According to a company memo, its organic and influencer traffic dropped by over 75% as a result of Facebook’s change of heart. “No previous algorithm update ever came close to this level of decimation,” the memo detailed. “The position it put us in was beyond dire. The businesses looking to acquire LittleThings got spooked and promptly exited the sale process, leaving us in jeopardy of our bank debt convenants and ultimately bringing an expedited end to our incredible story.”
While many publishers are dependent on Facebook for meaningful percentages of their traffic, LittleThings, which was launched in 2014, staked its fate on Facebook far more than many of its peers. The company was responsible for the top post on Facebook in 2015 and was quick to adapt as Facebook evolved. For instance, LittleThings embraced live video when Facebook threw its weight behind Facebook Live.
Company executives apparently seemed confident that their relationship with Facebook was too symbiotic to be jeopardized. In 2016, Joe Speiser, LittleThings’ CEO, told the Wall Street Journal that “Facebook loves publishers.” He elaborated that “I think we need each other. We need them for the traffic; they need us for the content,” adding “I think without the content all these media companies are providing there’d be that much less reason to go on to the news feed.”

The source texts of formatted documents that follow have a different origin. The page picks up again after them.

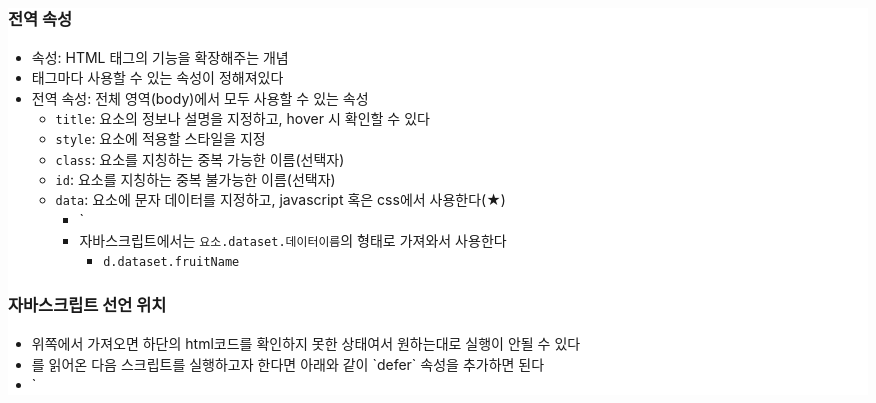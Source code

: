 ### 전역 속성 
- 속성: HTML 태그의 기능을 확장해주는 개념 
- 태그마다 사용할 수 있는 속성이 정해져있다
- 전역 속성: 전체 영역(body)에서 모두 사용할 수 있는 속성 
	- `title`: 요소의 정보나 설명을 지정하고, hover 시 확인할 수 있다 
	- `style`: 요소에 적용할 스타일을 지정
	- `class`: 요소를 지칭하는 중복 가능한 이름(선택자)
	- `id`: 요소를 지칭하는 중복 불가능한 이름(선택자)
	- `data`: 요소에 문자 데이터를 지정하고, javascript 혹은 css에서 사용한다(★)
		- `<div data-fruit-name="apple"></div>
		- 자바스크립트에서는 `요소.dataset.데이터이름`의 형태로 가져와서 사용한다
			- `d.dataset.fruitName`
			
### 자바스크립트 선언 위치
- <body> 위쪽에서 가져오면 하단의 html코드를 확인하지 못한 상태여서 원하는대로 실행이 안될 수 있다
- <body>를 읽어온 다음 스크립트를 실행하고자 한다면 아래와 같이 `defer` 속성을 추가하면 된다
- `<script defer src="./main.js"></script>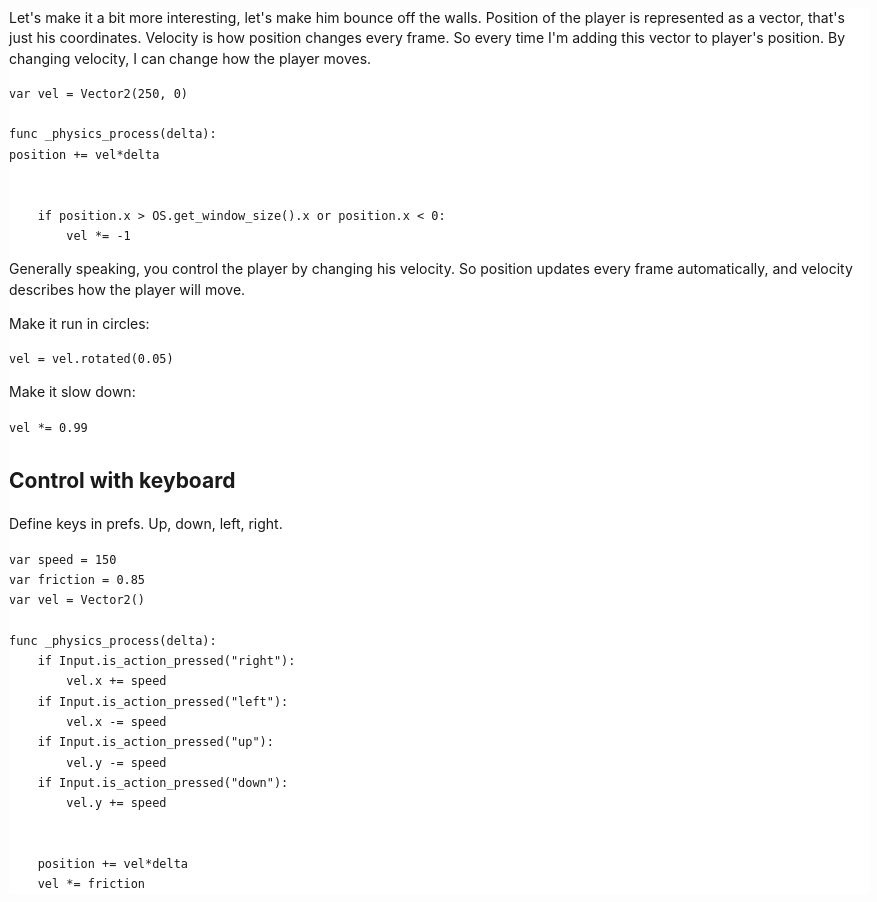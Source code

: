  Let's make it a bit more interesting, let's make him bounce off the walls.
 Position of the player is represented as a vector, that's just his coordinates.
 Velocity is how position changes every frame. So every time I'm adding this vector to player's position.
 By changing velocity, I can change how the player moves.

 ```
var vel = Vector2(250, 0)

func _physics_process(delta):
 position += vel*delta
	

	 if position.x > OS.get_window_size().x or position.x < 0:
		 vel *= -1

```

 Generally speaking, you control the player by changing his velocity.
 So position updates every frame automatically, and velocity describes how the player will move.

 Make it run in circles:
 ```
vel = vel.rotated(0.05)
```

 Make it slow down:
 ```
vel *= 0.99
```


## Control with keyboard
 Define keys in prefs. Up, down, left, right.

 ```
 var speed = 150
 var friction = 0.85
 var vel = Vector2()

 func _physics_process(delta):
	 if Input.is_action_pressed("right"):
		 vel.x += speed
	 if Input.is_action_pressed("left"):
		 vel.x -= speed
	 if Input.is_action_pressed("up"):
		 vel.y -= speed
	 if Input.is_action_pressed("down"):
		 vel.y += speed
	

	 position += vel*delta
	 vel *= friction	

```
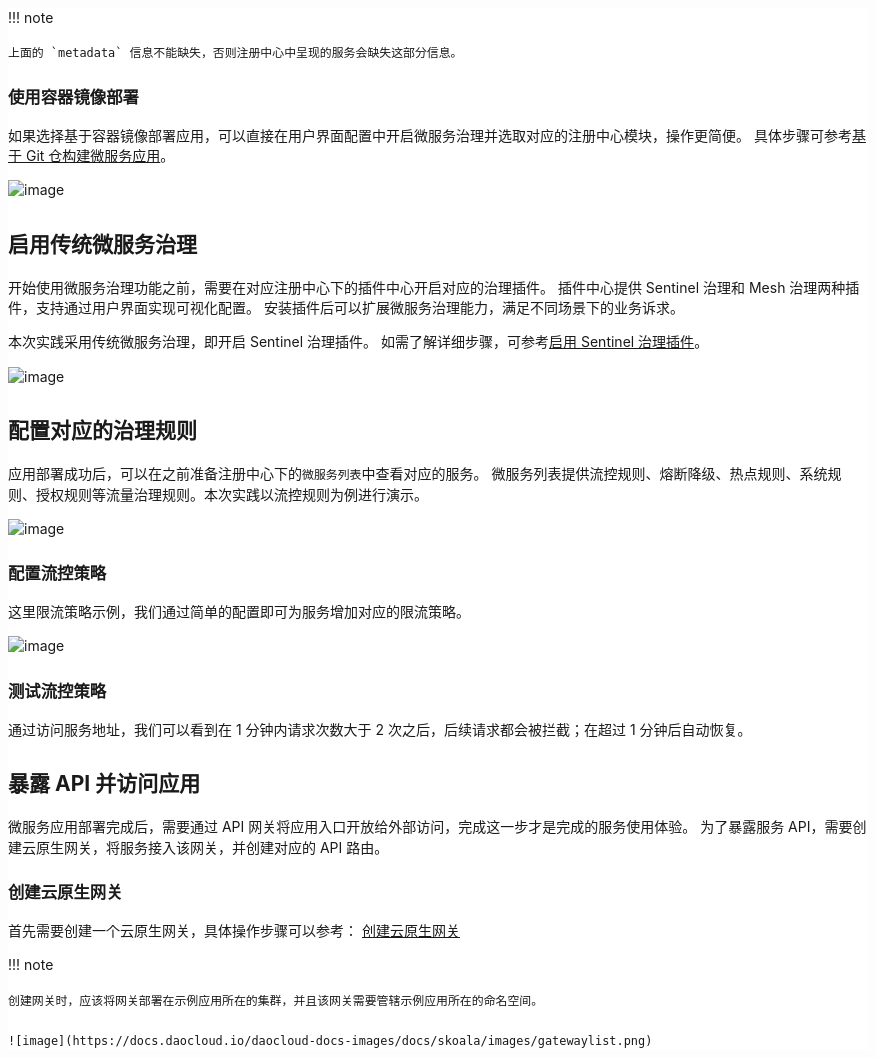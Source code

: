 !!! note

    上面的 `metadata` 信息不能缺失，否则注册中心中呈现的服务会缺失这部分信息。

### 使用容器镜像部署

如果选择基于容器镜像部署应用，可以直接在用户界面配置中开启微服务治理并选取对应的注册中心模块，操作更简便。
具体步骤可参考[基于 Git 仓构建微服务应用](../../amamba/user-guide/wizard/create-app-git.md)。

![image](https://docs.daocloud.io/daocloud-docs-images/docs/skoala/images/createbyimage.png)

## 启用传统微服务治理

开始使用微服务治理功能之前，需要在对应注册中心下的插件中心开启对应的治理插件。
插件中心提供 Sentinel 治理和 Mesh 治理两种插件，支持通过用户界面实现可视化配置。
安装插件后可以扩展微服务治理能力，满足不同场景下的业务诉求。

本次实践采用传统微服务治理，即开启 Sentinel 治理插件。
如需了解详细步骤，可参考[启用 Sentinel 治理插件](../trad-ms/hosted/plugins/sentinel.md)。

![image](https://docs.daocloud.io/daocloud-docs-images/docs/skoala/registry/managed/plugins/imgs/plugincenter01.png)

## 配置对应的治理规则

应用部署成功后，可以在之前准备注册中心下的`微服务列表`中查看对应的服务。
微服务列表提供流控规则、熔断降级、热点规则、系统规则、授权规则等流量治理规则。本次实践以流控规则为例进行演示。

![image](https://docs.daocloud.io/daocloud-docs-images/docs/skoala/images/nacosservicelist.png)

### 配置流控策略

这里限流策略示例，我们通过简单的配置即可为服务增加对应的限流策略。

![image](https://docs.daocloud.io/daocloud-docs-images/docs/skoala/images/createratelimitrule.png)

### 测试流控策略

通过访问服务地址，我们可以看到在 1 分钟内请求次数大于 2 次之后，后续请求都会被拦截；在超过 1 分钟后自动恢复。

## 暴露 API 并访问应用

微服务应用部署完成后，需要通过 API 网关将应用入口开放给外部访问，完成这一步才是完成的服务使用体验。
为了暴露服务 API，需要创建云原生网关，将服务接入该网关，并创建对应的 API 路由。

### 创建云原生网关

首先需要创建一个云原生网关，具体操作步骤可以参考： [创建云原生网关](../gateway/index.md)

!!! note

    创建网关时，应该将网关部署在示例应用所在的集群，并且该网关需要管辖示例应用所在的命名空间。

    ![image](https://docs.daocloud.io/daocloud-docs-images/docs/skoala/images/gatewaylist.png)
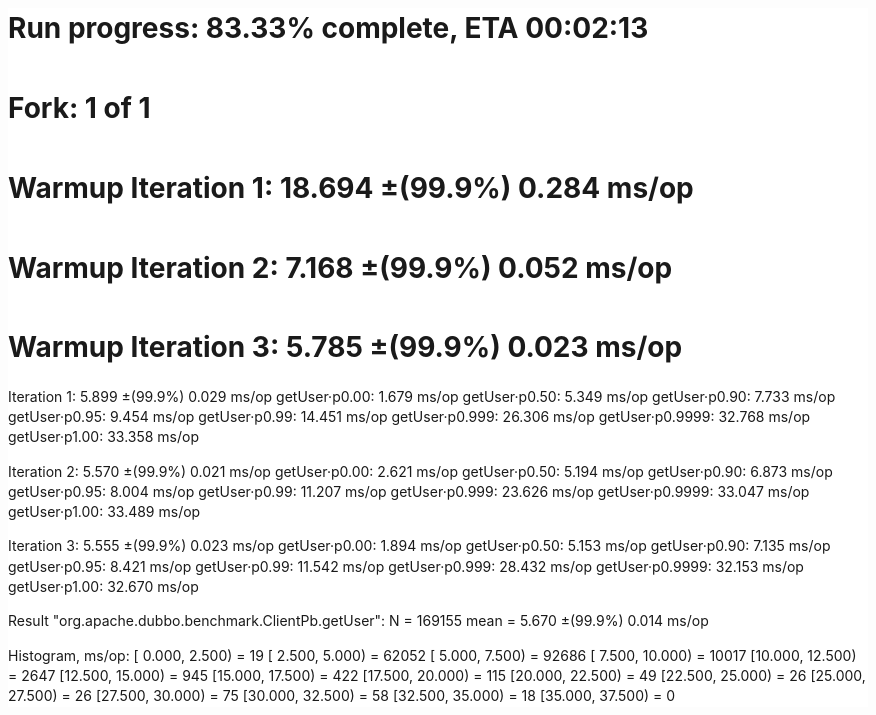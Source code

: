 # Run progress: 83.33% complete, ETA 00:02:13
# Fork: 1 of 1
# Warmup Iteration   1: 18.694 ±(99.9%) 0.284 ms/op
# Warmup Iteration   2: 7.168 ±(99.9%) 0.052 ms/op
# Warmup Iteration   3: 5.785 ±(99.9%) 0.023 ms/op
Iteration   1: 5.899 ±(99.9%) 0.029 ms/op
                 getUser·p0.00:   1.679 ms/op
                 getUser·p0.50:   5.349 ms/op
                 getUser·p0.90:   7.733 ms/op
                 getUser·p0.95:   9.454 ms/op
                 getUser·p0.99:   14.451 ms/op
                 getUser·p0.999:  26.306 ms/op
                 getUser·p0.9999: 32.768 ms/op
                 getUser·p1.00:   33.358 ms/op

Iteration   2: 5.570 ±(99.9%) 0.021 ms/op
                 getUser·p0.00:   2.621 ms/op
                 getUser·p0.50:   5.194 ms/op
                 getUser·p0.90:   6.873 ms/op
                 getUser·p0.95:   8.004 ms/op
                 getUser·p0.99:   11.207 ms/op
                 getUser·p0.999:  23.626 ms/op
                 getUser·p0.9999: 33.047 ms/op
                 getUser·p1.00:   33.489 ms/op

Iteration   3: 5.555 ±(99.9%) 0.023 ms/op
                 getUser·p0.00:   1.894 ms/op
                 getUser·p0.50:   5.153 ms/op
                 getUser·p0.90:   7.135 ms/op
                 getUser·p0.95:   8.421 ms/op
                 getUser·p0.99:   11.542 ms/op
                 getUser·p0.999:  28.432 ms/op
                 getUser·p0.9999: 32.153 ms/op
                 getUser·p1.00:   32.670 ms/op



Result "org.apache.dubbo.benchmark.ClientPb.getUser":
  N = 169155
  mean =      5.670 ±(99.9%) 0.014 ms/op

  Histogram, ms/op:
    [ 0.000,  2.500) = 19 
    [ 2.500,  5.000) = 62052 
    [ 5.000,  7.500) = 92686 
    [ 7.500, 10.000) = 10017 
    [10.000, 12.500) = 2647 
    [12.500, 15.000) = 945 
    [15.000, 17.500) = 422 
    [17.500, 20.000) = 115 
    [20.000, 22.500) = 49 
    [22.500, 25.000) = 26 
    [25.000, 27.500) = 26 
    [27.500, 30.000) = 75 
    [30.000, 32.500) = 58 
    [32.500, 35.000) = 18 
    [35.000, 37.500) = 0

Not two years later, it is clear that Speiser’s confidence about publishers’ relationship with Facebook was ill-founded. In the wake of scandal and controversy over how is platform was used to spread misinformation, Facebook has decided to return to its roots – as a platform that fosters connections between real people – and that means publishers are being squeezed out.
Of course, Facebook didn’t suggest that publishers would see the kind of declines LittleThings reported experiencing, and when Facebook announced its latest algorithm change, it appeared there were ways publishers could potentially mitigate against its negative effects. But clearly, there’s no perfect solution that can offset the effects of the change.
The question now is just how many publishers will follow in LittleThings’ footsteps.
LittleThings appears to have bet on Facebook more heavily than other publishers, and having been self-funded before it took an undisclosed amount of debt financing in 2015, it probably didn’t have as much time to react to Facebook’s algorithm change.
But LittleThings also had a lot going for it. For example, as a publisher of uplifting content, the company would ostensibly be especially attractive to advertisers increasingly concerned with brand safety.
In the final analysis, unless Facebook reverses course, it’s unlikely LittleThings will be the last publisher to find its fate imperiled by Facebook’s algorithm changes. Unfortunately, there’s only so much that publishers can do.
Very few publishers have no exposure to Facebook and many derive a meaningful percentage of their traffic from Facebook. More importantly, the trends that are driving Facebook to deprioritize content from publishers apply to other popular platforms such as Twitter, so investing more heavily in platforms other than Facebook might prove to be a band-aid and not a permanent fix as these platforms are just as subject to change.
With this in mind, LittleThings’ rapid rise and fall is perhaps one of the best reminders yet that publishers don’t own the audiences they cultivate on platforms like Facebook; they merely rent them. And when the lease is up, there’s no guarantee it will be renewed.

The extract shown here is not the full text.